ASSIGNMENT: In the listing that follows, how many lines include the word "også"? Only the number is wanted.

DATA SHOWN:
Segment Open

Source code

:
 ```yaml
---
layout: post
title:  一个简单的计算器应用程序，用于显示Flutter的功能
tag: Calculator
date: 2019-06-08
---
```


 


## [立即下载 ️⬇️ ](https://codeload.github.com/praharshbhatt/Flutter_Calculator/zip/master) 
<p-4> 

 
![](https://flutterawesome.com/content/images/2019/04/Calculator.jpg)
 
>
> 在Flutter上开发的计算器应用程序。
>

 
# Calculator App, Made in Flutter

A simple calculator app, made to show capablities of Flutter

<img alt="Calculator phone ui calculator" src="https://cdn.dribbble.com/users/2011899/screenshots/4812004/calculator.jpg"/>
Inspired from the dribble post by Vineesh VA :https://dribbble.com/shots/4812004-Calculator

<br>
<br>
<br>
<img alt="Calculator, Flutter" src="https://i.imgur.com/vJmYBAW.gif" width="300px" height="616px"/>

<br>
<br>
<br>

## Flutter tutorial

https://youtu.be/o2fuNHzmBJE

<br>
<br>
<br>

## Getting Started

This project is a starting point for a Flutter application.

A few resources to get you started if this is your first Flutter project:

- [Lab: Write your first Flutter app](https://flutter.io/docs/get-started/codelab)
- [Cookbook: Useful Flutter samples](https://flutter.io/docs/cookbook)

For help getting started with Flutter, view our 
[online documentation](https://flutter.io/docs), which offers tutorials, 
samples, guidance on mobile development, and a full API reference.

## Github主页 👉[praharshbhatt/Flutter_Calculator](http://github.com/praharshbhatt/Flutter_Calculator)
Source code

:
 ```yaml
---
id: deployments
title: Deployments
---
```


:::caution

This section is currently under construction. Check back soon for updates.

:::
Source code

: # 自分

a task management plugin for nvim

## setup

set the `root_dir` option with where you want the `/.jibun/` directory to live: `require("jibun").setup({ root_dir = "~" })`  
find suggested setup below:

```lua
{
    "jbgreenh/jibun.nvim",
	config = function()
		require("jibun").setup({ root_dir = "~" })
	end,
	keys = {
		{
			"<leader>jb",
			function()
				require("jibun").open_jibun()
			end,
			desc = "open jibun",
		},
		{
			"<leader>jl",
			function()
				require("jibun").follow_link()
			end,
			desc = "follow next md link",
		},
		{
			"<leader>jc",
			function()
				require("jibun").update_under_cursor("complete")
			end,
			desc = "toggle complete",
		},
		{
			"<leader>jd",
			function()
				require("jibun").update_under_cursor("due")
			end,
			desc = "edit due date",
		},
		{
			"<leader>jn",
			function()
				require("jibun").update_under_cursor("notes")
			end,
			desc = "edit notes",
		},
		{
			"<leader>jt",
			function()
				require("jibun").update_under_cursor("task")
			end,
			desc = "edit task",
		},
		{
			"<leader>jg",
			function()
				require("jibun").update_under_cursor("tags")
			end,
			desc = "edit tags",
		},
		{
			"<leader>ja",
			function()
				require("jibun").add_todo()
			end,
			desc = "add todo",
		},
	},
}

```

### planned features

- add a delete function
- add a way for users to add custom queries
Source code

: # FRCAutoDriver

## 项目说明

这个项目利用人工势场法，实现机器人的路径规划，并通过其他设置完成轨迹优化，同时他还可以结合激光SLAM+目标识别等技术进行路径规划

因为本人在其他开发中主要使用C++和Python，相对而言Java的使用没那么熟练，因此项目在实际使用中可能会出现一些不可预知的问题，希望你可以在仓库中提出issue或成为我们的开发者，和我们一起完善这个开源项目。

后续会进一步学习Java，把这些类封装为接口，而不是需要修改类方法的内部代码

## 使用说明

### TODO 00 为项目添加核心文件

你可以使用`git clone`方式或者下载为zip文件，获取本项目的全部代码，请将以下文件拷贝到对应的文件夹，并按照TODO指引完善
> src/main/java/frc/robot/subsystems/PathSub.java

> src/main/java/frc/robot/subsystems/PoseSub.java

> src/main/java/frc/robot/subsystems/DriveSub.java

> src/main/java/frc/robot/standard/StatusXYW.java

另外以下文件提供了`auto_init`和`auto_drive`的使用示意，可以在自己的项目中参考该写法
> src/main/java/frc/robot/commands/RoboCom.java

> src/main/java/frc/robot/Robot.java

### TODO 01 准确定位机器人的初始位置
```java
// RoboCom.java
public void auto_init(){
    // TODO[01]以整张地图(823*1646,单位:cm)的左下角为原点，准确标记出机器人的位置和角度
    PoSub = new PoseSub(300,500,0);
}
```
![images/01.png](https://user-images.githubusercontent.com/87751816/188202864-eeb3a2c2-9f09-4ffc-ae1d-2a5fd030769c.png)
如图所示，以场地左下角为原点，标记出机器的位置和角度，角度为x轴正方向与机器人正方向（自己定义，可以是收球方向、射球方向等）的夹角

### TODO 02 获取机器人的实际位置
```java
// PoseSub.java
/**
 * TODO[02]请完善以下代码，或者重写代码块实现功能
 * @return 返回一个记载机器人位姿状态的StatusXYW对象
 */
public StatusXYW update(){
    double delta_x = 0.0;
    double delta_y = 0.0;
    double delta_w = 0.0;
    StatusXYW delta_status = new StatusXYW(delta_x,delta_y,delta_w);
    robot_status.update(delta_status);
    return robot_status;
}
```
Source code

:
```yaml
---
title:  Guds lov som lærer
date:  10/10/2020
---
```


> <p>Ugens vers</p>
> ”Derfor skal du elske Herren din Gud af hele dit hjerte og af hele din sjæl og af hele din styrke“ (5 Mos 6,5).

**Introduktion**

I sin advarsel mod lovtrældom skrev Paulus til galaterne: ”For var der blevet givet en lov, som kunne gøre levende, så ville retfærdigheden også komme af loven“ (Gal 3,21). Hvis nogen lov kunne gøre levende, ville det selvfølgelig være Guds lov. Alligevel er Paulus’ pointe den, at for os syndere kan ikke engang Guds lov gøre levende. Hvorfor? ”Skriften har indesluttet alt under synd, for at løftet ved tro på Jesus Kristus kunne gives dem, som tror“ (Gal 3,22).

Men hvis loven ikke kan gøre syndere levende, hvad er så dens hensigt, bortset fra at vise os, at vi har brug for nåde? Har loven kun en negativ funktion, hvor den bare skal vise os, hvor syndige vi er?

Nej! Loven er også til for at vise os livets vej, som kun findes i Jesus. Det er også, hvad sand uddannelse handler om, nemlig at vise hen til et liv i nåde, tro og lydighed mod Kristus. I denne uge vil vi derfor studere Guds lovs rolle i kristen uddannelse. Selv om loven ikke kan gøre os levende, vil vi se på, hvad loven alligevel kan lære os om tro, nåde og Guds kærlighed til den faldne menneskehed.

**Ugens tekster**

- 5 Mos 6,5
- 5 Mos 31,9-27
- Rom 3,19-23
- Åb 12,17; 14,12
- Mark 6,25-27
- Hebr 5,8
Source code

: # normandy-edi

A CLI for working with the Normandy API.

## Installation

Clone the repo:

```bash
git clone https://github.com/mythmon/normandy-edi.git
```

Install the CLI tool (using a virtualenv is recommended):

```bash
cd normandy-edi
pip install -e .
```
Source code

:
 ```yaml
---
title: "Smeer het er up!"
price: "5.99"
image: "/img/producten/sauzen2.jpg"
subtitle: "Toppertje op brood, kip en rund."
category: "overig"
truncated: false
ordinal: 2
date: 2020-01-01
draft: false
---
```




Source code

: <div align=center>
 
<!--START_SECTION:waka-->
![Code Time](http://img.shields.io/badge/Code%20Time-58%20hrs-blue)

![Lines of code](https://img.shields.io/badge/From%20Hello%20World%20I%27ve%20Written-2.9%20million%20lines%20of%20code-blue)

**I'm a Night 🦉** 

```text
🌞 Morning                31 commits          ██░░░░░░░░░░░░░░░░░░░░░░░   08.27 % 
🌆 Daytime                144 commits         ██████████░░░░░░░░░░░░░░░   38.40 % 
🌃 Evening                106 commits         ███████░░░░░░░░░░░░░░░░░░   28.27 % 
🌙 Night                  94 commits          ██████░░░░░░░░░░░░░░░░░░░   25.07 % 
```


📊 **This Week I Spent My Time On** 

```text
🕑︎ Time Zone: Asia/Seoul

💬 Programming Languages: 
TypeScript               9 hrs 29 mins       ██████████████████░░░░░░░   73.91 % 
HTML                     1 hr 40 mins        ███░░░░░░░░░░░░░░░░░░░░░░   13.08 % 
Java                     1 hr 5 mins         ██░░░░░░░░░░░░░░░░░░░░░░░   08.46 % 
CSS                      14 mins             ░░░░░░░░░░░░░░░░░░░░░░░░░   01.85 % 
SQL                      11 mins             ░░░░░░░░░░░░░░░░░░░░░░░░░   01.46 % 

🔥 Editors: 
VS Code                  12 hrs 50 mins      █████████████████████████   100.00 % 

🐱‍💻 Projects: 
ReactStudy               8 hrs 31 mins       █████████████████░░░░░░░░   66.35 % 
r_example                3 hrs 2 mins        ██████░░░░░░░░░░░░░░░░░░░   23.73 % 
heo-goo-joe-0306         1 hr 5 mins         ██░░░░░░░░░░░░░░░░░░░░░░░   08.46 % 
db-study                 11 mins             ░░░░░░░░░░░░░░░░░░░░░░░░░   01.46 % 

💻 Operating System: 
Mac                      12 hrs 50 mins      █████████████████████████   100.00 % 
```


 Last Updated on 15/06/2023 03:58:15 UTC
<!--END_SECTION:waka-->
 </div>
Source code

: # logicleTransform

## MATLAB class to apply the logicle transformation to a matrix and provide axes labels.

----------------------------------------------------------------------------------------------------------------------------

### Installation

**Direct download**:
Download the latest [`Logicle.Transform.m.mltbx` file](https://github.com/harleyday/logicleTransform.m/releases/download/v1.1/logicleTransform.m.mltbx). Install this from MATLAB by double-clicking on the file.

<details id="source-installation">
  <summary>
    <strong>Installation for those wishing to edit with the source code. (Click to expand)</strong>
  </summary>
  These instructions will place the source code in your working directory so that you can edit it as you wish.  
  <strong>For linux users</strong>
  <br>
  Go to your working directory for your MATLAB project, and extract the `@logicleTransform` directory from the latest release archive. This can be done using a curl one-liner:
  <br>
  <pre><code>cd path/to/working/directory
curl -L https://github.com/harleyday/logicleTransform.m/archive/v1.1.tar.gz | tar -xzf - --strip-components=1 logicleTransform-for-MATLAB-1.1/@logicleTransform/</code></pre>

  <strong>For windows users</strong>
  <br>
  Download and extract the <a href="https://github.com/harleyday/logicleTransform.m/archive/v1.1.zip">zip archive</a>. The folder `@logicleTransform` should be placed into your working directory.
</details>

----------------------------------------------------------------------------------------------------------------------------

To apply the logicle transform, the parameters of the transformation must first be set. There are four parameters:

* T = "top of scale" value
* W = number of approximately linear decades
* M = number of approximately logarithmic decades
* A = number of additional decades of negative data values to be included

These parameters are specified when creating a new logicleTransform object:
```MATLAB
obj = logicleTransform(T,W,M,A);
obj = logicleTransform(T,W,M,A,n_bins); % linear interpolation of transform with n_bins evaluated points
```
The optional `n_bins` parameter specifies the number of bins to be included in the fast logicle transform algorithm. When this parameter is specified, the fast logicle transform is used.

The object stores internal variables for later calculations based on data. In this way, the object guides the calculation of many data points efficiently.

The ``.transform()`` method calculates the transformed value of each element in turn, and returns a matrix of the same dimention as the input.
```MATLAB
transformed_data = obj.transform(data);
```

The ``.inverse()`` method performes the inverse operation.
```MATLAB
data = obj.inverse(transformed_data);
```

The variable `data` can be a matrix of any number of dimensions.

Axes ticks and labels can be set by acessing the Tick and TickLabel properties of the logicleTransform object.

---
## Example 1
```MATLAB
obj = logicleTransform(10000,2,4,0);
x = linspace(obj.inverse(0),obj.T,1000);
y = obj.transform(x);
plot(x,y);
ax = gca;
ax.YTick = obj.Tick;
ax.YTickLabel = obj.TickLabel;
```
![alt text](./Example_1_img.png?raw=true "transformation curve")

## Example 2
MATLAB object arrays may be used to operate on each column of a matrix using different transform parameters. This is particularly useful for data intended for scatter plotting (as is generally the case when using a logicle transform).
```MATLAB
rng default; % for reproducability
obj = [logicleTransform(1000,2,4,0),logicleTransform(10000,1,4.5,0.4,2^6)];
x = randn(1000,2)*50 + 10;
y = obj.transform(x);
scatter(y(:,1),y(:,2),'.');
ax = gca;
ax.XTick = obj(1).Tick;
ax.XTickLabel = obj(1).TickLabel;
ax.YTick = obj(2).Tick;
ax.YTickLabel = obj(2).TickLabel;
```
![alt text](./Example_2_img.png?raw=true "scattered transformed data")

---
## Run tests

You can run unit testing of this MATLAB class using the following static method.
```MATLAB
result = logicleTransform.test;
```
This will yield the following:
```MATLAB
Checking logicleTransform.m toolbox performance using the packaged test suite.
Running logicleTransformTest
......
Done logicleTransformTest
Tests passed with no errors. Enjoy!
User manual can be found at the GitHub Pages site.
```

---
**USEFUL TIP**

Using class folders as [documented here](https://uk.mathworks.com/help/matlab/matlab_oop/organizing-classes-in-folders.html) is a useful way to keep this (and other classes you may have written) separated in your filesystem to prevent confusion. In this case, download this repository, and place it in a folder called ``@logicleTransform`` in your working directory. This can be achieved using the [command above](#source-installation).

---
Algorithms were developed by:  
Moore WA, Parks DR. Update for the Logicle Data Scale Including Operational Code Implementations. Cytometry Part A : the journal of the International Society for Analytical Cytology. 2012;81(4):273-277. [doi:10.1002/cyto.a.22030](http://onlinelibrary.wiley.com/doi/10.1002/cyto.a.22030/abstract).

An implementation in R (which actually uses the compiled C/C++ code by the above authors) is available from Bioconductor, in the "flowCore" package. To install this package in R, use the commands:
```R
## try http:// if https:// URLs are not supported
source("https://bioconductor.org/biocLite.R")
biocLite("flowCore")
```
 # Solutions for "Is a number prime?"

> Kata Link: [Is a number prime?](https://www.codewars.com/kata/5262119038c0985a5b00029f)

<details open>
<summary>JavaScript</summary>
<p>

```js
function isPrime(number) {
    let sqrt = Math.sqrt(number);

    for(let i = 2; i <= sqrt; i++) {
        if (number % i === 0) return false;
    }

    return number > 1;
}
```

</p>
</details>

Segment Closed

FINAL ANSWER: 2